We elected Obama in the face of an old politics of division driven in its extremity to caricature. For once we said no to that. Enough! The global crowd that gathered yesterday was expressing — I believe without facts but with all my heart — its weariness with division and its deep yearning to be together in peace.

The defining moment in our country’s continuing struggle against racism wasn’t about race. We found something bigger. At last, at last.

This is not to say the struggle against racism is over. Of course not. Yesterday did not desegregate our cities or wipe clean our prejudgments. Four years of images of that gorgeous black family in our White House will make a far larger difference, and it will make the difference right at the perceptual level, where our worst prejudices cower.


To live up to the ideal we just embraced, we have to do intentionally what Obama does by nature. He listens to those with whom he disagrees, but he responds only to the goodness expressed in even the most fear-driven of statements. Ignore the small, the petty, the self-involved, the defensive, and respond to the moments of goodness in all of us.

This is a practical program. I’ve seen it adopted on purpose and I’ve seen it work. Avoiding getting dragged into negative shoutfests is basic troll management. Learning to hear and respond to what is good and shared in an expression we find detestable is harder. The best teachers do this routinely. We can all learn to do it. We can. Yes, we can.

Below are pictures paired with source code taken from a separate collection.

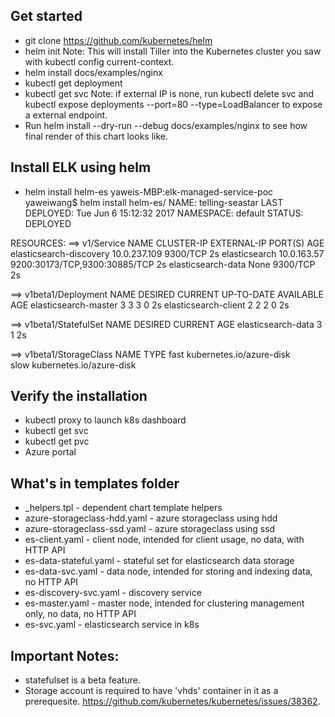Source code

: ## Get started
* git clone https://github.com/kubernetes/helm
* helm init
Note: This will install Tiller into the Kubernetes cluster you saw with kubectl config current-context.
* helm install docs/examples/nginx
* kubectl get deployment
* kubectl get svc
Note: if external IP is none, run kubectl delete svc and kubectl expose deployments <deployment> --port=80 --type=LoadBalancer to expose a external endpoint.
* Run helm install --dry-run --debug docs/examples/nginx to see how final render of this chart looks like.

## Install ELK using helm
* helm install helm-es
yaweis-MBP:elk-managed-service-poc yaweiwang$ helm install helm-es/
NAME:   telling-seastar
LAST DEPLOYED: Tue Jun  6 15:12:32 2017
NAMESPACE: default
STATUS: DEPLOYED

RESOURCES:
==> v1/Service
NAME                     CLUSTER-IP    EXTERNAL-IP  PORT(S)                        AGE
elasticsearch-discovery  10.0.237.109  <none>       9300/TCP                       2s
elasticsearch            10.0.163.57   <pending>    9200:30173/TCP,9300:30885/TCP  2s
elasticsearch-data       None          <none>       9300/TCP                       2s

==> v1beta1/Deployment
NAME                  DESIRED  CURRENT  UP-TO-DATE  AVAILABLE  AGE
elasticsearch-master  3        3        3           0          2s
elasticsearch-client  2        2        2           0          2s

==> v1beta1/StatefulSet
NAME                DESIRED  CURRENT  AGE
elasticsearch-data  3        1        2s

==> v1beta1/StorageClass
NAME  TYPE
fast  kubernetes.io/azure-disk  
slow  kubernetes.io/azure-disk  

## Verify the installation
* kubectl proxy to launch k8s dashboard
* kubectl get svc
* kubectl get pvc
* Azure portal

## What's in templates folder
* _helpers.tpl - dependent chart template helpers
* azure-storageclass-hdd.yaml - azure storageclass using hdd
* azure-storageclass-ssd.yaml - azure storageclass using ssd
* es-client.yaml - client node, intended for client usage, no data, with HTTP API
* es-data-stateful.yaml - stateful set for elasticsearch data storage
* es-data-svc.yaml - data node, intended for storing and indexing data, no HTTP API
* es-discovery-svc.yaml - discovery service
* es-master.yaml - master node, intended for clustering management only, no data, no HTTP API
* es-svc.yaml - elasticsearch service in k8s

## Important Notes:
* statefulset is a beta feature.
* Storage account is required to have 'vhds' container in it as a prerequesite. https://github.com/kubernetes/kubernetes/issues/38362.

It is a big part of how Obama brings out the better nature in us. It is a big reason the unrelenting and unreasoned negative campaign aimed at him failed.

It is also a task performed historically all out of proportion by African-Americans. That is a blessing we have not deserved, but could not have survived without.

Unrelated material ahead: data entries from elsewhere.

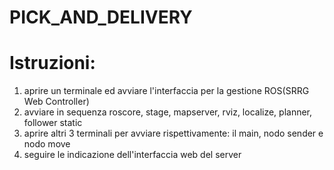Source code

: # PICK_AND_DELIVERY
# Istruzioni:

1) aprire un terminale ed avviare l'interfaccia per la gestione ROS(SRRG Web Controller)
2) avviare in sequenza roscore, stage, mapserver, rviz, localize, planner, follower static
3) aprire altri 3 terminali per avviare rispettivamente: il main, nodo sender e nodo move
4) seguire le indicazione dell'interfaccia web del server
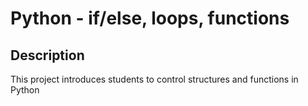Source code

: # Python - if/else, loops, functions

## Description
This project introduces students to control structures and functions in Python
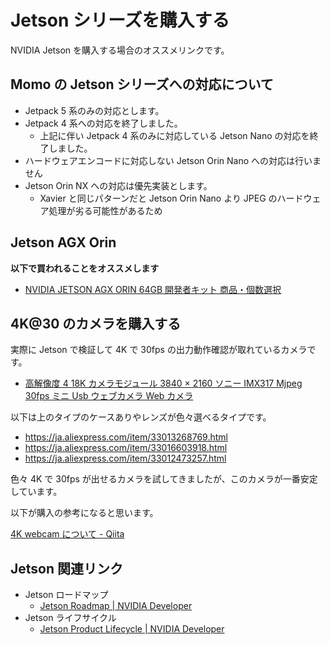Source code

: # Jetson シリーズを購入する

NVIDIA Jetson を購入する場合のオススメリンクです。

## Momo の Jetson シリーズへの対応について

- Jetpack 5 系のみの対応とします。
- Jetpack 4 系への対応を終了しました。
  - 上記に伴い Jetpack 4 系のみに対応している Jetson Nano の対応を終了しました。
- ハードウェアエンコードに対応しない Jetson Orin Nano への対応は行いません
- Jetson Orin NX への対応は優先実装とします。
  - Xavier と同じパターンだと Jetson Orin Nano より JPEG のハードウェア処理が劣る可能性があるため

## Jetson AGX Orin

**以下で買われることをオススメします**

- [NVIDIA JETSON AGX ORIN 64GB 開発者キット 商品・個数選択](https://ryoyo-direct.jp/shopping/jetson-orin/jetson-orin64)

## 4K@30 のカメラを購入する

実際に Jetson で検証して 4K で 30fps の出力動作確認が取れているカメラです。

- [高解像度 4 18K カメラモジュール 3840 × 2160 ソニー IMX317 Mjpeg 30fps ミニ Usb ウェブカメラ Web カメラ](https://ja.aliexpress.com/item/32999909513.html)

以下は上のタイプのケースありやレンズが色々選べるタイプです。

- <https://ja.aliexpress.com/item/33013268769.html>
- <https://ja.aliexpress.com/item/33016603918.html>
- <https://ja.aliexpress.com/item/33012473257.html>

色々 4K で 30fps が出せるカメラを試してきましたが、このカメラが一番安定しています。

以下が購入の参考になると思います。

[4K webcam について \- Qiita](https://qiita.com/tetsu_koba/items/8b4921f257a46a15d2a7)

## Jetson 関連リンク

- Jetson ロードマップ
  - [Jetson Roadmap \| NVIDIA Developer](https://developer.nvidia.com/embedded/develop/roadmap)
- Jetson ライフサイクル
  - [Jetson Product Lifecycle \| NVIDIA Developer](https://developer.nvidia.com/embedded/lifecycle)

No more Bush. I felt an almost physical relief. My shoulders rose. My back straightened.

I can look out at the world for the first time in my life and say I am proud to be an American without feeling a need to explain why, and first getting some apologies out of the way.


I know Barack Obama is going to disappoint us. I know I will deeply disagree with some of his policies. But I trust his deliberative process and I trust his open heart.

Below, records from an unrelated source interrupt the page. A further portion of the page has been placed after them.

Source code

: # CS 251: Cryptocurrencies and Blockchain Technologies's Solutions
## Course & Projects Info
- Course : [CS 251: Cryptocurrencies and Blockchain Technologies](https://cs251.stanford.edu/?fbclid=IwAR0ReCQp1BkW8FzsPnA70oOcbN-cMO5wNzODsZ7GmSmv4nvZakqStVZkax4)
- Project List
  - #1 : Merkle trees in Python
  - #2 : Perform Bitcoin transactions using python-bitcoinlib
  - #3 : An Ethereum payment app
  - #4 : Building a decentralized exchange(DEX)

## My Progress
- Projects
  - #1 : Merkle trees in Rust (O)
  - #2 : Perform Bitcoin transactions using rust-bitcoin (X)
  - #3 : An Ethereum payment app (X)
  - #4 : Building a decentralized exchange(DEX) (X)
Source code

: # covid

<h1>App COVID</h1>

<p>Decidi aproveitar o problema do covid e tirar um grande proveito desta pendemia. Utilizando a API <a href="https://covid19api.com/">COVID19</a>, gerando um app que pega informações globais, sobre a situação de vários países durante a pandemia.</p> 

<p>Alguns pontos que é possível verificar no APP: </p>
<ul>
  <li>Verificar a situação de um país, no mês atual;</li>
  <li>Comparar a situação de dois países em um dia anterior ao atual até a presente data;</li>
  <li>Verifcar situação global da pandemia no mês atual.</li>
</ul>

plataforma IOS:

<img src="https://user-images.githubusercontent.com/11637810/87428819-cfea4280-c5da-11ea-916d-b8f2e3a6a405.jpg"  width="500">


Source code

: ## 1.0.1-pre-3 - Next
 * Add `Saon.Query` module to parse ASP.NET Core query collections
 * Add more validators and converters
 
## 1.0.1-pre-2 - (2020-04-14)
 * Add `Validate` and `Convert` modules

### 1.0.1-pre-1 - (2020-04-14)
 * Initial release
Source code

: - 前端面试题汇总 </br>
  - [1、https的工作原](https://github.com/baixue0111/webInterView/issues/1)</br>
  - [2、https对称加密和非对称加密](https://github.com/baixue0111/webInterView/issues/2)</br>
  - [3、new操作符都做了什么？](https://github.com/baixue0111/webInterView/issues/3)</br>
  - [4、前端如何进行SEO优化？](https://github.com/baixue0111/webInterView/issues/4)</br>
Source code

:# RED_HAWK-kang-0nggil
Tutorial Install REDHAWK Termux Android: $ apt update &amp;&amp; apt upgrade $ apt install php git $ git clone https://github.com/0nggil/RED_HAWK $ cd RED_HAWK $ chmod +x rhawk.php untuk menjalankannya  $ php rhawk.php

Our children last night said that they were jealous that my wife and I got to live through the era of great heroes, that we can talk about the times we saw JFK, RFK, and Martin Luther King, Jr., and how we were moved by them.

I told them they had seen that moment tonight. But they knew that already.

And we get four — eight! — more years of watching this man — that one — approach a podium to speak, knowing that our best natures are about to be summoned.

So forgive me for weeping as I relearn that we are not fully human when we are without hope.

[Tags: obama president_obama election politics peace ]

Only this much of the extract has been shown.